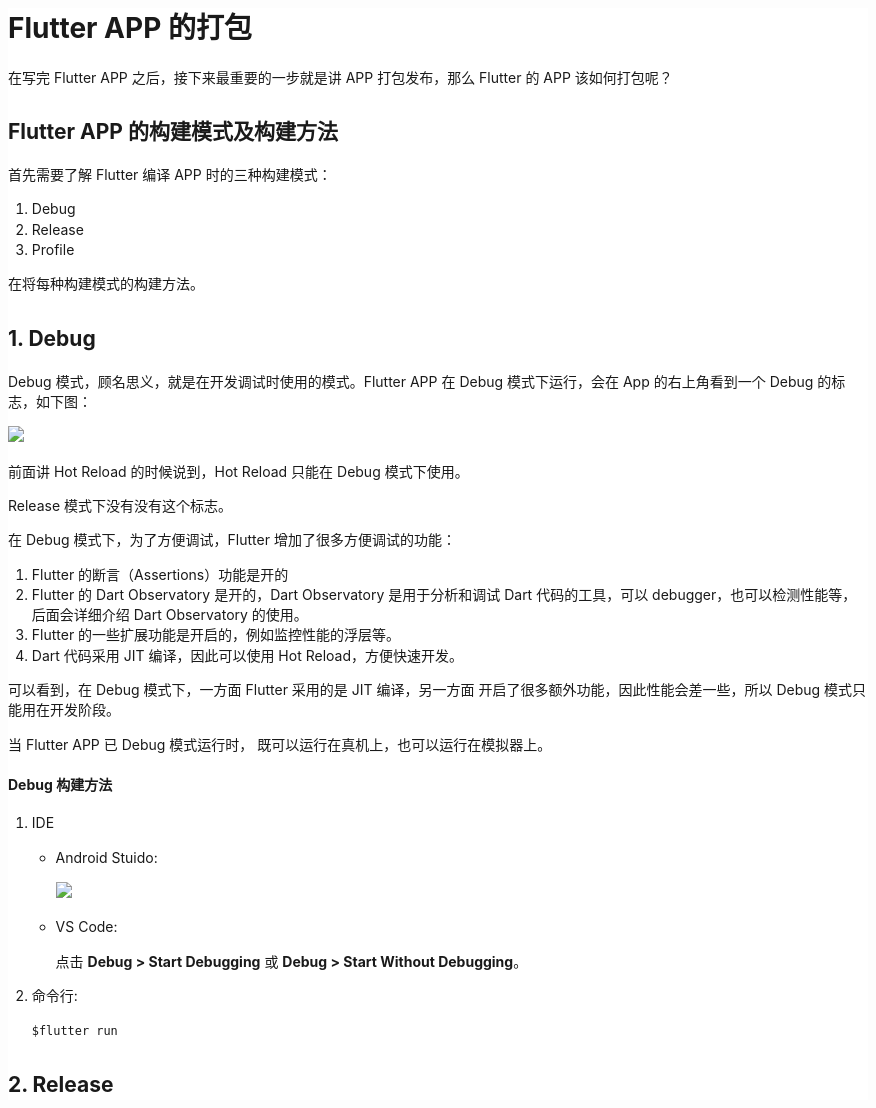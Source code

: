 # Flutter APP 的打包

在写完 Flutter APP 之后，接下来最重要的一步就是讲 APP 打包发布，那么 Flutter 的 APP 该如何打包呢？

## Flutter APP 的构建模式及构建方法

首先需要了解 Flutter 编译 APP 时的三种构建模式：

1.  Debug
2.  Release
3.  Profile

在将每种构建模式的构建方法。

## 1\. Debug

Debug 模式，顾名思义，就是在开发调试时使用的模式。Flutter APP 在 Debug 模式下运行，会在 App 的右上角看到一个 Debug 的标志，如下图：

![](//images.weserv.nl/?url=user-gold-cdn.xitu.io/2019/3/2/1693eff591e728d7?w=944&h=227&f=png&s=24860)

前面讲 Hot Reload 的时候说到，Hot Reload 只能在 Debug 模式下使用。

Release 模式下没有没有这个标志。

在 Debug 模式下，为了方便调试，Flutter 增加了很多方便调试的功能：

1.  Flutter 的断言（Assertions）功能是开的
2.  Flutter 的 Dart Observatory 是开的，Dart Observatory 是用于分析和调试 Dart 代码的工具，可以 debugger，也可以检测性能等，后面会详细介绍 Dart Observatory 的使用。
3.  Flutter 的一些扩展功能是开启的，例如监控性能的浮层等。
4.  Dart 代码采用 JIT 编译，因此可以使用 Hot Reload，方便快速开发。

可以看到，在 Debug 模式下，一方面 Flutter 采用的是 JIT 编译，另一方面 开启了很多额外功能，因此性能会差一些，所以 Debug 模式只能用在开发阶段。

当 Flutter APP 已 Debug 模式运行时， 既可以运行在真机上，也可以运行在模拟器上。

#### Debug 构建方法

1.  IDE
    
    *   Android Stuido:
        
        ![](//images.weserv.nl/?url=user-gold-cdn.xitu.io/2019/2/16/168f532e178ccf19?w=994&h=162&f=jpeg&s=52378)
        
    *   VS Code:
        
        点击 **Debug > Start Debugging** 或 **Debug > Start Without Debugging**。
        
2.  命令行:
    
    ```
    $flutter run
    
    ```
    

## 2\. Release
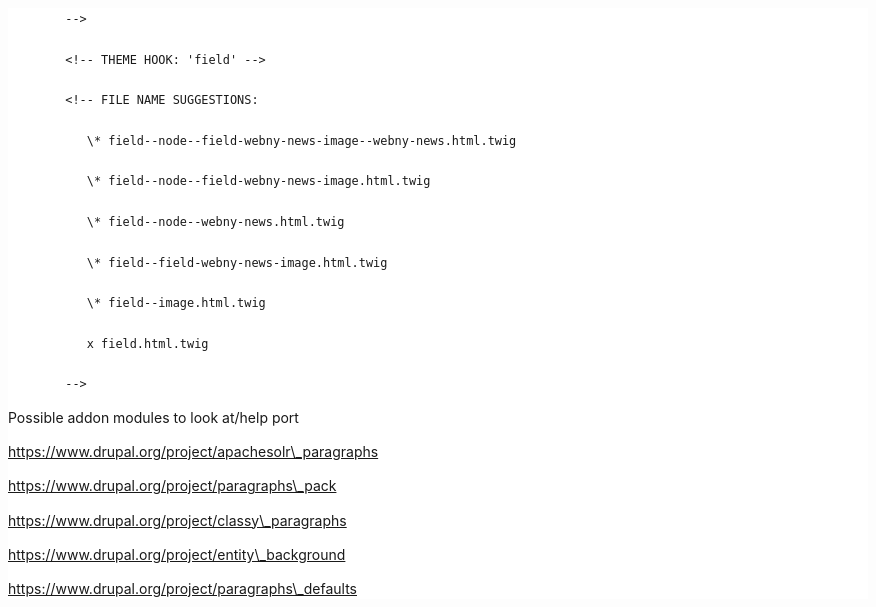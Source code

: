             -->

            <!-- THEME HOOK: 'field' -->

            <!-- FILE NAME SUGGESTIONS:

               \* field--node--field-webny-news-image--webny-news.html.twig

               \* field--node--field-webny-news-image.html.twig

               \* field--node--webny-news.html.twig

               \* field--field-webny-news-image.html.twig

               \* field--image.html.twig

               x field.html.twig

            -->



Possible addon modules to look at/help port

https://www.drupal.org/project/apachesolr\_paragraphs

https://www.drupal.org/project/paragraphs\_pack

https://www.drupal.org/project/classy\_paragraphs

https://www.drupal.org/project/entity\_background

https://www.drupal.org/project/paragraphs\_defaults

▶ _Work item_
Each line of the entries above that contains "xitu" must be copied into the answer.

▶ _Output for this task_
![](//images.weserv.nl/?url=user-gold-cdn.xitu.io/2019/3/2/1693eff591e728d7?w=944&h=227&f=png&s=24860)
        ![](//images.weserv.nl/?url=user-gold-cdn.xitu.io/2019/2/16/168f532e178ccf19?w=994&h=162&f=jpeg&s=52378)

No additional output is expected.